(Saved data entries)
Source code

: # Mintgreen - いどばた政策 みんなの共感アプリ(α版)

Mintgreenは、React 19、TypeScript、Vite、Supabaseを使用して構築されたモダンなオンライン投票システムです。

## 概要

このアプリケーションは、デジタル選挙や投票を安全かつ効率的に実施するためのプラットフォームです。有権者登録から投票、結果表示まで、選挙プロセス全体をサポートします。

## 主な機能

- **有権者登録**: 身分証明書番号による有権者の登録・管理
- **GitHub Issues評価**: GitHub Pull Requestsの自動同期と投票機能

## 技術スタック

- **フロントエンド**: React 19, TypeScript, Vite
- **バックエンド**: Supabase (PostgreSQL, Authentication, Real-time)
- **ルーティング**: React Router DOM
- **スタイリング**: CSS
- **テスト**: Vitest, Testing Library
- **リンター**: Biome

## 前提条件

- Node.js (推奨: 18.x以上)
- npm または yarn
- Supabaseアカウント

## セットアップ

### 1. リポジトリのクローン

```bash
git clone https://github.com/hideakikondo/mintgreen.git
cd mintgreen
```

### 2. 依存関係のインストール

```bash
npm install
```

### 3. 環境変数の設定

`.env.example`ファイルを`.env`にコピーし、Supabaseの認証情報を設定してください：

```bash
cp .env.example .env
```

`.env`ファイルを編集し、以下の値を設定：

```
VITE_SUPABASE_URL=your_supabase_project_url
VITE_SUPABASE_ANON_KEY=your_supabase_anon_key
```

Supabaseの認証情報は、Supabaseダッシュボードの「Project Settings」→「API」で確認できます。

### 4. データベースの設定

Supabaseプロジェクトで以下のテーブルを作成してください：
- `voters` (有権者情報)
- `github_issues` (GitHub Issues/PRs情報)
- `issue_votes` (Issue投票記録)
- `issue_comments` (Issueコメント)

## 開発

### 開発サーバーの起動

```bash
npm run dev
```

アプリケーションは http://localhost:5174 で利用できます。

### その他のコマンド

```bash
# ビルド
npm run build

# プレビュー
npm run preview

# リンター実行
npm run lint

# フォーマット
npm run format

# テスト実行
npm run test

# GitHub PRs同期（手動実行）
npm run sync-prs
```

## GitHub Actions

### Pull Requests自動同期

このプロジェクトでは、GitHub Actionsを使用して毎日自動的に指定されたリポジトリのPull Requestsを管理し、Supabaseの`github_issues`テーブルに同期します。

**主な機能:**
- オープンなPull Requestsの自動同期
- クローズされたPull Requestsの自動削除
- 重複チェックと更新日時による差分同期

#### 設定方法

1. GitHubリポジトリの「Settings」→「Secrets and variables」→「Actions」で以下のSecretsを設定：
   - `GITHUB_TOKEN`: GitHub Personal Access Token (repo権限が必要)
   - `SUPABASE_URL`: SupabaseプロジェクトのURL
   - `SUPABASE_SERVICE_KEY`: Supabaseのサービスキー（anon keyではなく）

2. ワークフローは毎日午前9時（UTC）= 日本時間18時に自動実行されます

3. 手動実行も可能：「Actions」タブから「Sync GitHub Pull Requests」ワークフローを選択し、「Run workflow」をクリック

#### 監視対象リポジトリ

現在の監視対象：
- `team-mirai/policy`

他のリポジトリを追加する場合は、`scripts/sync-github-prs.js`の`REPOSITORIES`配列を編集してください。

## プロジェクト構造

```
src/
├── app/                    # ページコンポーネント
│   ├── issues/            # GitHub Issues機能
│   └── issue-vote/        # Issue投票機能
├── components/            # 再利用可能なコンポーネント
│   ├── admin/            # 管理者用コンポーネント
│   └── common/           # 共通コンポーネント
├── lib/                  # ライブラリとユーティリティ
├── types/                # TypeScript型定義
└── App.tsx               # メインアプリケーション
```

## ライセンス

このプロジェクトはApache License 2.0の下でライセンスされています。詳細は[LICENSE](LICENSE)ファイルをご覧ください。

Directions: Check each line above for the word "Settings" and copy every line that has it.

Result of the task:
Supabaseの認証情報は、Supabaseダッシュボードの「Project Settings」→「API」で確認できます。
1. GitHubリポジトリの「Settings」→「Secrets and variables」→「Actions」で以下のSecretsを設定：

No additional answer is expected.